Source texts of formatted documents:
|---|

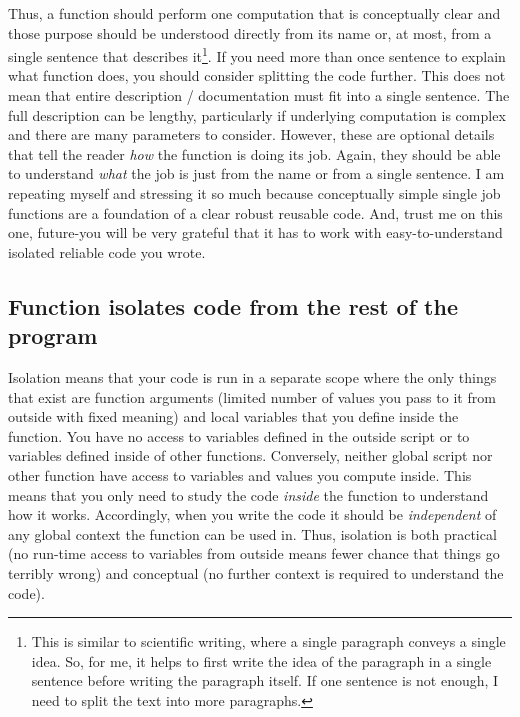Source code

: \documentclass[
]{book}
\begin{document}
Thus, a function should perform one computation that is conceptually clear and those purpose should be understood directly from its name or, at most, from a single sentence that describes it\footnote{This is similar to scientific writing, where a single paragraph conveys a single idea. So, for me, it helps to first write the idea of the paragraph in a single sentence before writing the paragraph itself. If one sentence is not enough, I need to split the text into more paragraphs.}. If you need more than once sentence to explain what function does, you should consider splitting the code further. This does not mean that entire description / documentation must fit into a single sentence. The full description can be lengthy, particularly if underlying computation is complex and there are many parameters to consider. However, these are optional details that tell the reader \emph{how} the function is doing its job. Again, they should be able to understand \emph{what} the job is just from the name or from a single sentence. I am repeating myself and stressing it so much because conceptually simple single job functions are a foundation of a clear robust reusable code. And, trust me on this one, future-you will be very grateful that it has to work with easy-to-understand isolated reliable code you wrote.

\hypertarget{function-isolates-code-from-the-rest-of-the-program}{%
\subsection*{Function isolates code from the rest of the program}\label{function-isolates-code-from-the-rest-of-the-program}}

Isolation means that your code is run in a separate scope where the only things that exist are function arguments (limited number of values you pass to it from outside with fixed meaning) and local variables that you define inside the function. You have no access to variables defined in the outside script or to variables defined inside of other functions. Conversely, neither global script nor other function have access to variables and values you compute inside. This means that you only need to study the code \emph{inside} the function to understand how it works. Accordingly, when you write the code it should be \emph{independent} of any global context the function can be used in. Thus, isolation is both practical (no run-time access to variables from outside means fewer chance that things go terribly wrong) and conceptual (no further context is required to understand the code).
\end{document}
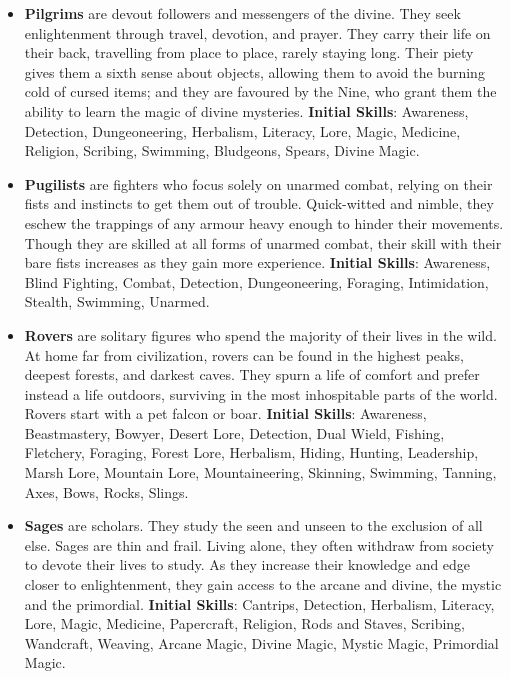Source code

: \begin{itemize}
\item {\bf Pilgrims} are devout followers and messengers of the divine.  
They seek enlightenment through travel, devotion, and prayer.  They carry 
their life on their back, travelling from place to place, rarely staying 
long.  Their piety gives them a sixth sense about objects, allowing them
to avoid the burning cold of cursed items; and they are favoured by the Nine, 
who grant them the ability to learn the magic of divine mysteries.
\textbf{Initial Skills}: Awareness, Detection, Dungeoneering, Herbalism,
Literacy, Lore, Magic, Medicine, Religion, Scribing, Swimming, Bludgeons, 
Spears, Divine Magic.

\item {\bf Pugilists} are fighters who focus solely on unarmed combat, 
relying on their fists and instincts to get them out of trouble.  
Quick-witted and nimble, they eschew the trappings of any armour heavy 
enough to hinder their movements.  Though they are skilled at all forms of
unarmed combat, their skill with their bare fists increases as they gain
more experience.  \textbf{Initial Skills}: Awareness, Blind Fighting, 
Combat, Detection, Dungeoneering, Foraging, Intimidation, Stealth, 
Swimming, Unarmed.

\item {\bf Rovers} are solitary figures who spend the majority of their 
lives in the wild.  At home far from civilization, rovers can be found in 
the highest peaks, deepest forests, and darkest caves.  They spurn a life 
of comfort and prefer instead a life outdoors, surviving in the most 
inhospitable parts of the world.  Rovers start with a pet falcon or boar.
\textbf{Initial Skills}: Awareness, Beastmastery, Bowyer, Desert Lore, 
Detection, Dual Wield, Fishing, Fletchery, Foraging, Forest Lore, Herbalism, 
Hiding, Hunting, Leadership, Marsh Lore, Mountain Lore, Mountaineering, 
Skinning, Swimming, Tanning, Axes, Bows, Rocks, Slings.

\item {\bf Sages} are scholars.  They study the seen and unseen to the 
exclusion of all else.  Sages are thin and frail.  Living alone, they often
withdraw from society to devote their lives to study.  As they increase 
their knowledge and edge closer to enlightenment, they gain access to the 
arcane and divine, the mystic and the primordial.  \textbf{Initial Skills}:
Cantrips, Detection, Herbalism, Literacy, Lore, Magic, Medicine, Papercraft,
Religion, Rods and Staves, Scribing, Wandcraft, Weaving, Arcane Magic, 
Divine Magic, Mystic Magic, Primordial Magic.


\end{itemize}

|---|

* _YOUR OBJECTIVE_
Find "Swimming, Unarmed." in the records above. Repeat its line and every later line exactly, through the last one.

* _EXERCISE ANSWER_
Swimming, Unarmed.

\item {\bf Rovers} are solitary figures who spend the majority of their 
lives in the wild.  At home far from civilization, rovers can be found in 
the highest peaks, deepest forests, and darkest caves.  They spurn a life 
of comfort and prefer instead a life outdoors, surviving in the most 
inhospitable parts of the world.  Rovers start with a pet falcon or boar.
\textbf{Initial Skills}: Awareness, Beastmastery, Bowyer, Desert Lore, 
Detection, Dual Wield, Fishing, Fletchery, Foraging, Forest Lore, Herbalism, 
Hiding, Hunting, Leadership, Marsh Lore, Mountain Lore, Mountaineering, 
Skinning, Swimming, Tanning, Axes, Bows, Rocks, Slings.

\item {\bf Sages} are scholars.  They study the seen and unseen to the 
exclusion of all else.  Sages are thin and frail.  Living alone, they often
withdraw from society to devote their lives to study.  As they increase 
their knowledge and edge closer to enlightenment, they gain access to the 
arcane and divine, the mystic and the primordial.  \textbf{Initial Skills}:
Cantrips, Detection, Herbalism, Literacy, Lore, Magic, Medicine, Papercraft,
Religion, Rods and Staves, Scribing, Wandcraft, Weaving, Arcane Magic, 
Divine Magic, Mystic Magic, Primordial Magic.


\end{itemize}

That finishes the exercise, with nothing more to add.